▸ Aim of the task: Give back exactly the stretch of data below from the line holding "#### 最后，选择Product->Test 启动项目" through the line holding "### 2. 设置代理", both ends included, and leave the remaining lines out.

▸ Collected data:
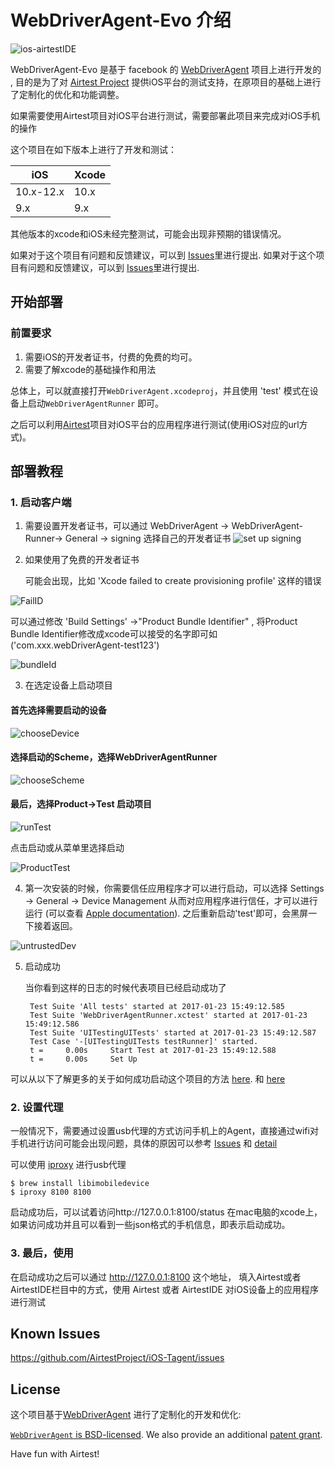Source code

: # WebDriverAgent-Evo 介绍

![ios-airtestIDE](/IntroductionPhoto/ios-airtestIDE.gif "ios-airtestIDE")

WebDriverAgent-Evo 是基于 facebook 的 [WebDriverAgent](https://github.com/facebook/WebDriverAgent) 项目上进行开发的 , 目的是为了对 [Airtest Project](http://airtest.netease.com/) 提供iOS平台的测试支持，在原项目的基础上进行了定制化的优化和功能调整。

如果需要使用Airtest项目对iOS平台进行测试，需要部署此项目来完成对iOS手机的操作

这个项目在如下版本上进行了开发和测试：

| iOS       	| Xcode 	|
|-----------	|-------	|
| 10.x-12.x 	| 10.x  	|
| 9.x       	| 9.x   	|

其他版本的xcode和iOS未经完整测试，可能会出现非预期的错误情况。


如果对于这个项目有问题和反馈建议，可以到 [Issues](https://github.com/AirtestProject/iOS-Tagent/issues)里进行提出.
如果对于这个项目有问题和反馈建议，可以到 [Issues](https://github.com/AirtestProject/iOS-Tagent/issues)里进行提出.


## 开始部署

### 前置要求

1. 需要iOS的开发者证书，付费的免费的均可。
2. 需要了解xcode的基础操作和用法

总体上，可以就直接打开`WebDriverAgent.xcodeproj`，并且使用 'test' 模式在设备上启动`WebDriverAgentRunner` 即可。

之后可以利用[Airtest](http://airtest.netease.com/)项目对iOS平台的应用程序进行测试(使用iOS对应的url方式)。


## 部署教程

### 1. 启动客户端

1. 需要设置开发者证书，可以通过  WebDriverAgent -> WebDriverAgent-Runner-> General -> signing 选择自己的开发者证书
![set up signing](/IntroductionPhoto/signing.png "set up signing")


2. 如果使用了免费的开发者证书

    可能会出现，比如 'Xcode failed to create provisioning profile' 这样的错误

![FailID](/IntroductionPhoto/FailID.png "set up id Fail")

可以通过修改 'Build Settings' ->"Product Bundle Identifier" , 将Product Bundle Identifier修改成xcode可以接受的名字即可如('com.xxx.webDriverAgent-test123')

![bundleId](/IntroductionPhoto/bundleId.png "set up bundleId")

3. 在选定设备上启动项目

#### 首先选择需要启动的设备

![chooseDevice](/IntroductionPhoto/chooseDevice.png "chooseDevice")

#### 选择启动的Scheme，选择WebDriverAgentRunner

![chooseScheme](/IntroductionPhoto/chooseScheme.png "chooseScheme")

#### 最后，选择Product->Test 启动项目
![runTest](/IntroductionPhoto/runTest.png "runTest")

点击启动或从菜单里选择启动

![ProductTest](/IntroductionPhoto/ProductTest.jpg "ProductTest")


4. 第一次安装的时候，你需要信任应用程序才可以进行启动，可以选择 Settings -> General -> Device Management 从而对应用程序进行信任，才可以进行运行 (可以查看 [Apple documentation](https://support.apple.com/en-us/HT204460)). 之后重新启动'test'即可，会黑屏一下接着返回。

![untrustedDev](/IntroductionPhoto/untrustedDev.png "untrustedDev")

5. 启动成功

    当你看到这样的日志的时候代表项目已经启动成功了

        Test Suite 'All tests' started at 2017-01-23 15:49:12.585
        Test Suite 'WebDriverAgentRunner.xctest' started at 2017-01-23 15:49:12.586
        Test Suite 'UITestingUITests' started at 2017-01-23 15:49:12.587
        Test Case '-[UITestingUITests testRunner]' started.
        t =     0.00s     Start Test at 2017-01-23 15:49:12.588
        t =     0.00s     Set Up


可以从以下了解更多的关于如何成功启动这个项目的方法 [here](https://github.com/facebook/WebDriverAgent/wiki/Starting-WebDriverAgent).
和 [here](https://github.com/appium/appium/blob/master/docs/en/drivers/ios-xcuitest-real-devices.md)

### 2. 设置代理
一般情况下，需要通过设置usb代理的方式访问手机上的Agent，直接通过wifi对手机进行访问可能会出现问题，具体的原因可以参考 [Issues](https://github.com/facebook/WebDriverAgent/wiki/Common-Issues) 和 [detail](https://github.com/facebook/WebDriverAgent/issues/288)

可以使用 [iproxy](https://github.com/libimobiledevice/libimobiledevice) 进行usb代理

    $ brew install libimobiledevice
    $ iproxy 8100 8100

启动成功后，可以试着访问http://127.0.0.1:8100/status 在mac电脑的xcode上，如果访问成功并且可以看到一些json格式的手机信息，即表示启动成功。


### 3. 最后，使用
在启动成功之后可以通过 http://127.0.0.1:8100 这个地址， 填入Airtest或者AirtestIDE栏目中的方式，使用 Airtest 或者 AirtestIDE 对iOS设备上的应用程序进行测试

## Known Issues

https://github.com/AirtestProject/iOS-Tagent/issues

## License
这个项目基于[WebDriverAgent](https://github.com/facebook/WebDriverAgent) 进行了定制化的开发和优化:


[`WebDriverAgent` is BSD-licensed](LICENSE). We also provide an additional [patent grant](PATENTS).


Have fun with Airtest!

▸ Result of the exercise:
#### 最后，选择Product->Test 启动项目
![runTest](/IntroductionPhoto/runTest.png "runTest")

点击启动或从菜单里选择启动

![ProductTest](/IntroductionPhoto/ProductTest.jpg "ProductTest")


4. 第一次安装的时候，你需要信任应用程序才可以进行启动，可以选择 Settings -> General -> Device Management 从而对应用程序进行信任，才可以进行运行 (可以查看 [Apple documentation](https://support.apple.com/en-us/HT204460)). 之后重新启动'test'即可，会黑屏一下接着返回。

![untrustedDev](/IntroductionPhoto/untrustedDev.png "untrustedDev")

5. 启动成功

    当你看到这样的日志的时候代表项目已经启动成功了

        Test Suite 'All tests' started at 2017-01-23 15:49:12.585
        Test Suite 'WebDriverAgentRunner.xctest' started at 2017-01-23 15:49:12.586
        Test Suite 'UITestingUITests' started at 2017-01-23 15:49:12.587
        Test Case '-[UITestingUITests testRunner]' started.
        t =     0.00s     Start Test at 2017-01-23 15:49:12.588
        t =     0.00s     Set Up


可以从以下了解更多的关于如何成功启动这个项目的方法 [here](https://github.com/facebook/WebDriverAgent/wiki/Starting-WebDriverAgent).
和 [here](https://github.com/appium/appium/blob/master/docs/en/drivers/ios-xcuitest-real-devices.md)

### 2. 设置代理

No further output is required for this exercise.